I use the smaller flower loom also....it is the perfect size for the real small preemies.


----------



## susanmjackson

Yes, the flower loom is perfect for tiny hats.


----------



## Carol J.

Did you try the sock loom? It has smaller pins and a smaller circumference and is used with fine yarn.


----------



## deenashoemaker

I would you a sock loom.


----------



## shepherd

A woman who knits for preemies once told me that as to size - - from an egg to a grapefruit. I was always amazed by that An egg? I had 5 lb babies, but that is really small.


----------



## Byrney

You may find this useful:- http://www.thepreemieproject.com/volunteer/measurement_guide


----------



## deenashoemaker

we had a 1lb. 2oz. And 2 lb. 3oz.. I just knitted toes of socks and added a garter rib.


----------



## nitcronut

Try looming back and forth instead in the round and when you have the length you sew it together. That way you can make it as small as you want.


----------



## Byrney

deenashoemaker said:


> we had a 1lb. 2oz. And 2 lb. 3oz.. I just knitted toes of socks and added a garter rib.
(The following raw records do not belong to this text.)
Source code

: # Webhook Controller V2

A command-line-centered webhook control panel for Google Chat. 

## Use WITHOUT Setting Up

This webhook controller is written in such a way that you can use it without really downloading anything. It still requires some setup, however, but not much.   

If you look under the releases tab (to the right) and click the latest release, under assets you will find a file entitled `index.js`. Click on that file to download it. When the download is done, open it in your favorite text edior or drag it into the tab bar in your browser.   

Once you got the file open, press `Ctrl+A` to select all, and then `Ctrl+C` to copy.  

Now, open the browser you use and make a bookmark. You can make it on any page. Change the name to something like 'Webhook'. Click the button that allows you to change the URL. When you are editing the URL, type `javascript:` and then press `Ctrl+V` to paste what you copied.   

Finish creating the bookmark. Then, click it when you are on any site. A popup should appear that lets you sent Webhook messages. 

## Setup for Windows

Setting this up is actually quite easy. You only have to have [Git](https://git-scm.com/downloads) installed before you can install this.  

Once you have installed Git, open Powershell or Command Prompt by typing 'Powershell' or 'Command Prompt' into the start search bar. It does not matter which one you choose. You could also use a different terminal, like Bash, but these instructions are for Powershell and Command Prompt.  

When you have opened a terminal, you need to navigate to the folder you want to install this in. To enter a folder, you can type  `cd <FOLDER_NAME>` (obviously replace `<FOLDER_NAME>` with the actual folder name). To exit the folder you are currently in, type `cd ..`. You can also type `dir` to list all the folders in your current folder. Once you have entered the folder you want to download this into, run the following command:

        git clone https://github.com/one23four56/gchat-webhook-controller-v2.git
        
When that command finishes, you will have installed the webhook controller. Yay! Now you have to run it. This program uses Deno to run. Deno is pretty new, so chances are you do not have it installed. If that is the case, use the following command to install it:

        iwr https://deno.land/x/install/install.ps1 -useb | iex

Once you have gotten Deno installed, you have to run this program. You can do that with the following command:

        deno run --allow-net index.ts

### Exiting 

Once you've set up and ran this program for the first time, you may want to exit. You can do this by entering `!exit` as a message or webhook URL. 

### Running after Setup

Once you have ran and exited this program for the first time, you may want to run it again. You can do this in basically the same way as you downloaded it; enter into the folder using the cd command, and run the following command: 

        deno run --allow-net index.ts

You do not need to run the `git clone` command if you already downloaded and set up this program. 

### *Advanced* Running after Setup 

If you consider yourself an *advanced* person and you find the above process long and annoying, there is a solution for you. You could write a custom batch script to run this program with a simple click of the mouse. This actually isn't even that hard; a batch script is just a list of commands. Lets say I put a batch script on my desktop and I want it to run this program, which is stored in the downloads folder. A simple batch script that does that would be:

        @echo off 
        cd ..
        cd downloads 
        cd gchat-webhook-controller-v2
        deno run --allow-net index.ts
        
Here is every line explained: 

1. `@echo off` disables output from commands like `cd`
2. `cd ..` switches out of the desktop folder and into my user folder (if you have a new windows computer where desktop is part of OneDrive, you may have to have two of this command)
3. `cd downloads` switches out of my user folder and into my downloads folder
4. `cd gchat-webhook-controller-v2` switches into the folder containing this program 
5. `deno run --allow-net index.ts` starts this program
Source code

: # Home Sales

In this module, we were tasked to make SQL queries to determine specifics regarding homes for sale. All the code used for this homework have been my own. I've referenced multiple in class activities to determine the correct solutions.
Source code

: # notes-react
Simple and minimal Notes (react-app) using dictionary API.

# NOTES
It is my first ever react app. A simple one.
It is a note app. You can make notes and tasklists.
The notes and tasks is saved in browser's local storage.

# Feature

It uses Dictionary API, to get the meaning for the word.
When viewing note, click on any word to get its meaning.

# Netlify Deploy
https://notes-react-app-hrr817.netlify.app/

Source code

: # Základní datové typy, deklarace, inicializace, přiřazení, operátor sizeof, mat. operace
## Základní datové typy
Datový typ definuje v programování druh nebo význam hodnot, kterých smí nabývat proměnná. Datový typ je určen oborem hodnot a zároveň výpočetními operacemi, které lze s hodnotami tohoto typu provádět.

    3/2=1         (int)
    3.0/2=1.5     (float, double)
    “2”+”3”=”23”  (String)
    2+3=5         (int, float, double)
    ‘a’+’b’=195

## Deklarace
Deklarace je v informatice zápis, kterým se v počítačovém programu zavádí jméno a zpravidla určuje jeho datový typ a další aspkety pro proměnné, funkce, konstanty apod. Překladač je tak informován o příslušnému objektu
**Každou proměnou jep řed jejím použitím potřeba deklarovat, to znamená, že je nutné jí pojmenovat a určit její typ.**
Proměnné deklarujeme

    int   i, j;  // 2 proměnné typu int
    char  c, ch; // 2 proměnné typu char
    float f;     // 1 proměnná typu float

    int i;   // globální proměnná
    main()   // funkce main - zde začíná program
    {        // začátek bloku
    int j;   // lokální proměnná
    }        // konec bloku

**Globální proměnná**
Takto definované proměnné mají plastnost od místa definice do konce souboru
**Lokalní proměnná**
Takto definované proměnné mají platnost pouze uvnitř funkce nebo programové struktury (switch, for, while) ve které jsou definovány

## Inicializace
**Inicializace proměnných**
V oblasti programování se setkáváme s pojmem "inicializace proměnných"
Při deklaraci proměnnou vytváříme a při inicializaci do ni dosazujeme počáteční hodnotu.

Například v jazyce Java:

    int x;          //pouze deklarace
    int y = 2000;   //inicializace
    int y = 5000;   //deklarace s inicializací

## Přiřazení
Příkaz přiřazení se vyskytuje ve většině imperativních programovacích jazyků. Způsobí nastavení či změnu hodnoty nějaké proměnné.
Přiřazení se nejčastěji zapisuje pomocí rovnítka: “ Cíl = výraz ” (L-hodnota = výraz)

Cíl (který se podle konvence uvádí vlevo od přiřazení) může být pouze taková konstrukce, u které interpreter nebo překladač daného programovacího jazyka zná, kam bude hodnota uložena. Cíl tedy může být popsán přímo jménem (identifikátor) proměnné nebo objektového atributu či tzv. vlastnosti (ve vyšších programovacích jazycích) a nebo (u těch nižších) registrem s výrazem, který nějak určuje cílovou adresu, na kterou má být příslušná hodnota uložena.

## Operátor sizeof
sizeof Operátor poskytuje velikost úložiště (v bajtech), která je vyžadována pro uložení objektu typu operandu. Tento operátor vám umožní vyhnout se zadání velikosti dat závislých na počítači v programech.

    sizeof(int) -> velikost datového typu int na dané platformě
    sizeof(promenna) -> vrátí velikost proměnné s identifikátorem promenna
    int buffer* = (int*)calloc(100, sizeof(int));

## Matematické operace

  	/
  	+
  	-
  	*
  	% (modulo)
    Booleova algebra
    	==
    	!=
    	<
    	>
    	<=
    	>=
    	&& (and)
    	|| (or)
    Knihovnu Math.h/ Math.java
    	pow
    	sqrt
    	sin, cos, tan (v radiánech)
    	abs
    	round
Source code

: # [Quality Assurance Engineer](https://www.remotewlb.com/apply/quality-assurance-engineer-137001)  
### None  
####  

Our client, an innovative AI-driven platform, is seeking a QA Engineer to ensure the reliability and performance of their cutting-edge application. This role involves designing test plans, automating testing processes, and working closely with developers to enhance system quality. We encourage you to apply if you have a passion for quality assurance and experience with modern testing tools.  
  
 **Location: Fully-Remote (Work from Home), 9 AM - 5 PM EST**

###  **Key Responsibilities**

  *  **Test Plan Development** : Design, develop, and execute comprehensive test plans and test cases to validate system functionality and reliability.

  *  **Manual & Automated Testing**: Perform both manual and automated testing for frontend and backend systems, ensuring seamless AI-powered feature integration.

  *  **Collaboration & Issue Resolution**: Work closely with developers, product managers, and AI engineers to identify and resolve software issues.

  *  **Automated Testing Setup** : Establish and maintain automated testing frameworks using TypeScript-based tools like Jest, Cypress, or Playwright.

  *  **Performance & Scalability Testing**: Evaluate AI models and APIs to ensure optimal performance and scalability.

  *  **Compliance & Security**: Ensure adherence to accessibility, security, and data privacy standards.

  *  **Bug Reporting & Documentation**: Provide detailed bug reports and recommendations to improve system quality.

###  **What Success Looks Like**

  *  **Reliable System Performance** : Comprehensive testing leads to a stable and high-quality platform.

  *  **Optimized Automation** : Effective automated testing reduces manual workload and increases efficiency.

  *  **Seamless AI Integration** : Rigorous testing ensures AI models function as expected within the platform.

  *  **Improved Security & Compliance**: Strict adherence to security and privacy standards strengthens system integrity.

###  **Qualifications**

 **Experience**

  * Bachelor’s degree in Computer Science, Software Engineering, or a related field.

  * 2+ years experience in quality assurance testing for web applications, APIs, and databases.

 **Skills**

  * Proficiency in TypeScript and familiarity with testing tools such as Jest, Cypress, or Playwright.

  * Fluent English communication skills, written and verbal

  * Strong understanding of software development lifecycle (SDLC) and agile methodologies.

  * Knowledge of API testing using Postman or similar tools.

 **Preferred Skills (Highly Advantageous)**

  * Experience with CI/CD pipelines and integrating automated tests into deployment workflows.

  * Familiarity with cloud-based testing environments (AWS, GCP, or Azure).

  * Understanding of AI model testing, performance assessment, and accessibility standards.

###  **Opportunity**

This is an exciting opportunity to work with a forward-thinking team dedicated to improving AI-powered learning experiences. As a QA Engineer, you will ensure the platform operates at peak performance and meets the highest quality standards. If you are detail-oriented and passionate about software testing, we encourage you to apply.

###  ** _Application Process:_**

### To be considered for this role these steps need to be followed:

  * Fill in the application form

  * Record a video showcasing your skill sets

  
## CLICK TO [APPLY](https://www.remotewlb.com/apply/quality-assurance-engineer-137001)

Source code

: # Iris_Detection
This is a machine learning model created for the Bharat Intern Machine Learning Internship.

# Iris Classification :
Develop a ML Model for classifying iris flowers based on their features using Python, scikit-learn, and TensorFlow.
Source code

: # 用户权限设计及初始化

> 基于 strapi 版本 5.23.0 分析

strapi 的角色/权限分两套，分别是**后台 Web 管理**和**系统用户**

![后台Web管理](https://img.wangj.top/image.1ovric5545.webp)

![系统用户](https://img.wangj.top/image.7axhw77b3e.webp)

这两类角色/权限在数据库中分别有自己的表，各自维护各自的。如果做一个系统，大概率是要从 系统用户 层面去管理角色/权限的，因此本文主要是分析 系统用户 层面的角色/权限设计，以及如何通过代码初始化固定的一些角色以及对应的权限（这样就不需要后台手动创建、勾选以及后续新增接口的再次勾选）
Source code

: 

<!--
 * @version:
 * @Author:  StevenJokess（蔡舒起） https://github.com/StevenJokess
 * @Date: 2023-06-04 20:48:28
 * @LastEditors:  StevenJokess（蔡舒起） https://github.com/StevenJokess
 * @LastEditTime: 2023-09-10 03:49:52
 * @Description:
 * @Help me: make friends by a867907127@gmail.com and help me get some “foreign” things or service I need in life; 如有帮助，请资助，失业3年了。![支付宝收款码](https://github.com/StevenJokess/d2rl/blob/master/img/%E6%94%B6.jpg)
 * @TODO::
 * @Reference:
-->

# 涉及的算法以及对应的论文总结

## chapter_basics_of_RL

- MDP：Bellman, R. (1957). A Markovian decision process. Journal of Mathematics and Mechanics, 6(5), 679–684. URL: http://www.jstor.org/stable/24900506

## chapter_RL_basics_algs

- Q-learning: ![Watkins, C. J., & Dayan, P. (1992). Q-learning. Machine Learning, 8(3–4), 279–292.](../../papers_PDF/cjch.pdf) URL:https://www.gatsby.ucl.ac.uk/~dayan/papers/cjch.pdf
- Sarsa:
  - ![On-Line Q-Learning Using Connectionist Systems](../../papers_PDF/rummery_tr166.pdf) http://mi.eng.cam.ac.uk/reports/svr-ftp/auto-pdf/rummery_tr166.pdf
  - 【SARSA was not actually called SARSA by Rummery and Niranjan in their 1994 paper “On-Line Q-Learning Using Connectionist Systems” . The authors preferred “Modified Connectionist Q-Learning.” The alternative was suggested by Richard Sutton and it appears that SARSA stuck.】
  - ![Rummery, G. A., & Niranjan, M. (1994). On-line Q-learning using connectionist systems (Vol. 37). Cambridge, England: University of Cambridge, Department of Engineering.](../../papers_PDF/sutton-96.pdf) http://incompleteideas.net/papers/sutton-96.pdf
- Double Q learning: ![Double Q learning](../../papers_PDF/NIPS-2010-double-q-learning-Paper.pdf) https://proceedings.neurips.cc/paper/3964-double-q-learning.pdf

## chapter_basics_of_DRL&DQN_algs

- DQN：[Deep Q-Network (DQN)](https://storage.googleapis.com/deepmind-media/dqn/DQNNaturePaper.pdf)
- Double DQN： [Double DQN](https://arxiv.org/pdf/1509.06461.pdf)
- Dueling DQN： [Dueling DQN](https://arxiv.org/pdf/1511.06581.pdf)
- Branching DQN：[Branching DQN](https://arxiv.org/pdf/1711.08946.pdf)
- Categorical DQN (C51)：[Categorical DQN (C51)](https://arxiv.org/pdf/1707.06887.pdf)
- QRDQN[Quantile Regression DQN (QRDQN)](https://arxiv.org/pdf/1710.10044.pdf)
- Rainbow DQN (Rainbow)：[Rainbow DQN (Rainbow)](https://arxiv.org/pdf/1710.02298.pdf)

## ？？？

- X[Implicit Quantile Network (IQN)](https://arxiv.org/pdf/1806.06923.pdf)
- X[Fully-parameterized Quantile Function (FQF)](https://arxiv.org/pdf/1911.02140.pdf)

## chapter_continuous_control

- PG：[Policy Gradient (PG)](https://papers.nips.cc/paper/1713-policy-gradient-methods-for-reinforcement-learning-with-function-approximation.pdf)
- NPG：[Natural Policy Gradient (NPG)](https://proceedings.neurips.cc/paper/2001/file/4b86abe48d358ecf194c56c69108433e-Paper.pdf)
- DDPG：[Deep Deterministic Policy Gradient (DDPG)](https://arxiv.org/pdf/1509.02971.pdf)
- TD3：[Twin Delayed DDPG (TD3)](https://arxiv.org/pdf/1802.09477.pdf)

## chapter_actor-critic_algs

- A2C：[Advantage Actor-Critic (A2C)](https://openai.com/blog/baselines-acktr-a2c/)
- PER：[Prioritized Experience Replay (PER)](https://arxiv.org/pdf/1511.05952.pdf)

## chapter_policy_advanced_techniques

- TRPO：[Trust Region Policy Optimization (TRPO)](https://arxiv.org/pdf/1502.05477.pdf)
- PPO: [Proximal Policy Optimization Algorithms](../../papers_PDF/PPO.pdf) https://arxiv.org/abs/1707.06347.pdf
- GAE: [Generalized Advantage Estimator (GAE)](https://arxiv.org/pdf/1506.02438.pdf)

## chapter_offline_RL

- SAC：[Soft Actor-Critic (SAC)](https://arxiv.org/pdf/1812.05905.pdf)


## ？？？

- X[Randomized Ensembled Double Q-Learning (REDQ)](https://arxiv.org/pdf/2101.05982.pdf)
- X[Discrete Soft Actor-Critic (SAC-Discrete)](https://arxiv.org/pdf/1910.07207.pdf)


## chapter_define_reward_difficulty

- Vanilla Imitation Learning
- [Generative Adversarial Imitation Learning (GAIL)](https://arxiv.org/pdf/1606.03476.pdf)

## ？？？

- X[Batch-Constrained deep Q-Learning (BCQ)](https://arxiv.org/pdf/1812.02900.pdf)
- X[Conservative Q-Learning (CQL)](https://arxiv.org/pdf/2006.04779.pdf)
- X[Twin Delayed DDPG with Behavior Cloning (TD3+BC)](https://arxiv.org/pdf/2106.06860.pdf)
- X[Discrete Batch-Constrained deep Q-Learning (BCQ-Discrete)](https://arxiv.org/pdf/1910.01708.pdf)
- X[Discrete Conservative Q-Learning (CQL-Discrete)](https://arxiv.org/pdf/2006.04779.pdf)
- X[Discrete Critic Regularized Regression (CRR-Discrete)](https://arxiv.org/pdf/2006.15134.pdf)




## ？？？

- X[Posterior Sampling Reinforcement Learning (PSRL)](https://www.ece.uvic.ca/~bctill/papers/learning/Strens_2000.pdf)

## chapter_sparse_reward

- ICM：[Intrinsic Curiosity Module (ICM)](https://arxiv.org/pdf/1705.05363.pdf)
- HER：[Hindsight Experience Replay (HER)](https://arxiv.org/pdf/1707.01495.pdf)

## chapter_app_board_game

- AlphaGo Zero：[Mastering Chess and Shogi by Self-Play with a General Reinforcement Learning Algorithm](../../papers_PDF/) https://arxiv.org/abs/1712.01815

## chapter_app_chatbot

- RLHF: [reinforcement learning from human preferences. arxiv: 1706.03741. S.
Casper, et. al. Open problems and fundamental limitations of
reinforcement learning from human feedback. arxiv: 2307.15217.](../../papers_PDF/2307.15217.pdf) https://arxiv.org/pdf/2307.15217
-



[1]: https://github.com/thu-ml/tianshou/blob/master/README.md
What a brilliant idea. Clever lady.


----------



## ernai

The hats on the right are done on the blue loom (smallest of 4). If the baby's head is small it doesn't stretch for the holes to be large. It's a soft fit.


----------



## nubiesan

Hi, I was just referred to this board and have some questions.
When you use the flower loom, what kind of yarn do you use? Do you do an e-wrap?

With the larger looms, again, what kind of yarn and how many strands.

Thanks for your input.


----------